Several oxygen-17-enriched silicates were studied using dynamic-angle spinning (DAS) NMR spectroscopy at two magnetic field strengths. The DAS method averages second-order quadrupolar interactions by reorienting a sample about a time-dependent axis, thereby yielding high-resolution spectra for half-odd integer spin quadrupolar nuclei such as oxygen-17. A narrow spectral line is observed for each distinct oxygen site in a powdered sample at the sum of the isotropic chemical shift and the field-dependent isotropic second-order quadrupolar shift.

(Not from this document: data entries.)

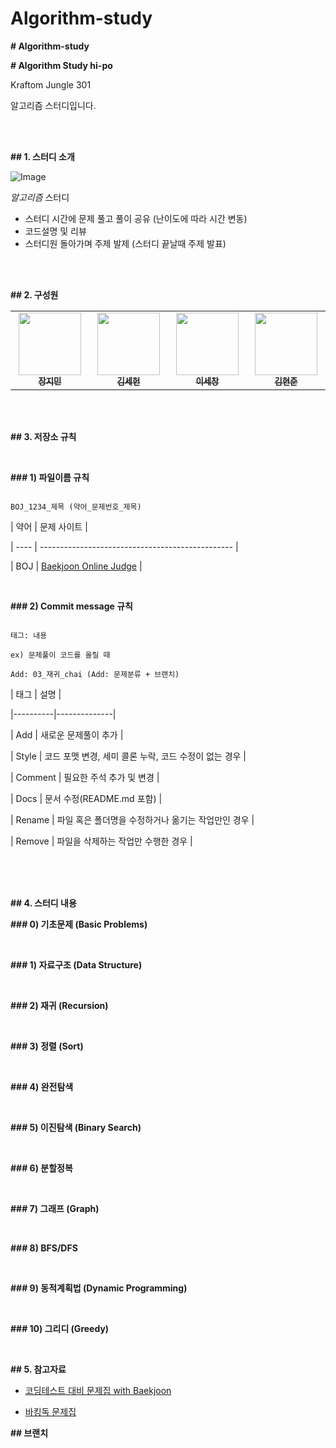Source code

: # Algorithm-study
**# Algorithm-study**

**# Algorithm Study hi-po**

Kraftom Jungle 301 <br/>

알고리즘 스터디입니다.

<br/>

<br/>

**## 1. 스터디 소개**

![Image](https://github.com/user-attachments/assets/51ada61b-5c34-4fd1-8fbb-904eade189ef)

*_알고리즘_* 스터디<br/>

- 스터디 시간에 문제 풀고 풀이 공유 (난이도에 따라 시간 변동)
- 코드설명 및 리뷰
- 스터디원 돌아가며 주제 발제 (스터디 끝날때 주제 발표)

<br/>

<br/>

**## 2. 구성원**

<table>

<tr>

<td align="center"><a href="https://github.com/mingdul"><img src="https://avatars.githubusercontent.com/mingdul" width="100px;" alt=""/><sub><b>장지민</b></sub></a><br /></td>

<td align="center"><a href=https://github.com/NewOld21><img src="https://avatars.githubusercontent.com/NewOld21" width="100px;" alt=""/><sub><b>김세헌</b></sub></a><br /></td>

<td align="center"><a href="https://github.com/SECHANG1412"><img src="https://avatars.githubusercontent.com/SECHANG1412" width="100px;" alt=""/><sub><b>이세창</b></sub></a><br /></td>

<td align="center"><a href="https://github.com/hjun813"><img src="https://avatars.githubusercontent.com/hjun813" width="100px;" alt=""/><sub><b>김현준</b></sub></a><br /></td>

</tr>

</table>

<br/>

<br/>

**## 3. 저장소 규칙**

<br/>

**### 1) 파일이름 규칙**

```

BOJ_1234_제목 (약어_문제번호_제목)

```

| 약어 | 문제 사이트                                      |

| ---- | ------------------------------------------------ |

| BOJ  | [Baekjoon Online Judge](https://www.acmicpc.net) |

<br/>

**### 2) Commit message 규칙**

```

태그: 내용

ex) 문제풀이 코드를 올릴 때

Add: 03_재귀_chai (Add: 문제분류 + 브랜치)

```

| 태그 |  설명 |

|----------|--------------|

| Add | 새로운 문제풀이 추가 |

| Style | 코드 포맷 변경, 세미 콜론 누락, 코드 수정이 없는 경우 |

| Comment | 필요한 주석 추가 및 변경 |

| Docs | 문서 수정(README.md 포함) |

| Rename | 파일 혹은 폴더명을 수정하거나 옮기는 작업만인 경우 |

| Remove | 파일을 삭제하는 작업만 수행한 경우 |

<br/>

<br/>

<br/>

**## 4. 스터디 내용**

**### 0) 기초문제 (Basic Problems)**

<br/>

**### 1) 자료구조 (Data Structure)**

<br/>

**### 2) 재귀 (Recursion)**

<br/>

**### 3) 정렬 (Sort)**

<br/>

**### 4) 완전탐색**

<br/>

**### 5) 이진탐색 (Binary Search)**

<br/>

**### 6) 분할정복**

<br/>

**### 7) 그래프 (Graph)**

<br/>

**### 8) BFS/DFS**

<br/>

**### 9) 동적계획법 (Dynamic Programming)**

<br/>

**### 10) 그리디 (Greedy)**

<br/>

**## 5. 참고자료**

- [코딩테스트 대비 문제집 with Baekjoon](https://github.com/tony9402/baekjoon)

- [바킹독 문제집](https://github.com/encrypted-def/basic-algo-lecture/blob/master/workbook.md)

**## 브랜치**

Using equations for the total shift observed at two field strengths, the chemical shift is uniquely determined together with a product of the quadrupolar coupling constant (C_Q = e²qQ/h) and the quadrupolar asymmetry parameter (η). For one silicate, we demonstrate a computer program that uses the isotropic shifts and quadrupolar products as constraints and provides simulations of overlapped magic-angle spinning line shapes. In this way the quadrupolar parameters, C_Q and η, are determined separately for each crystallographic site. The silicates studied include the discrete orthosilicates larnite (Ca₂SiO₄) and forsterite (Mg₂SiO₄), as well as diopside (CaMgSi₂O₆), wollastonite (CaSiO₃), and clinoenstatite (MgSiO₃), which are minerals composed of chains of silicon-oxygen tetrahedra.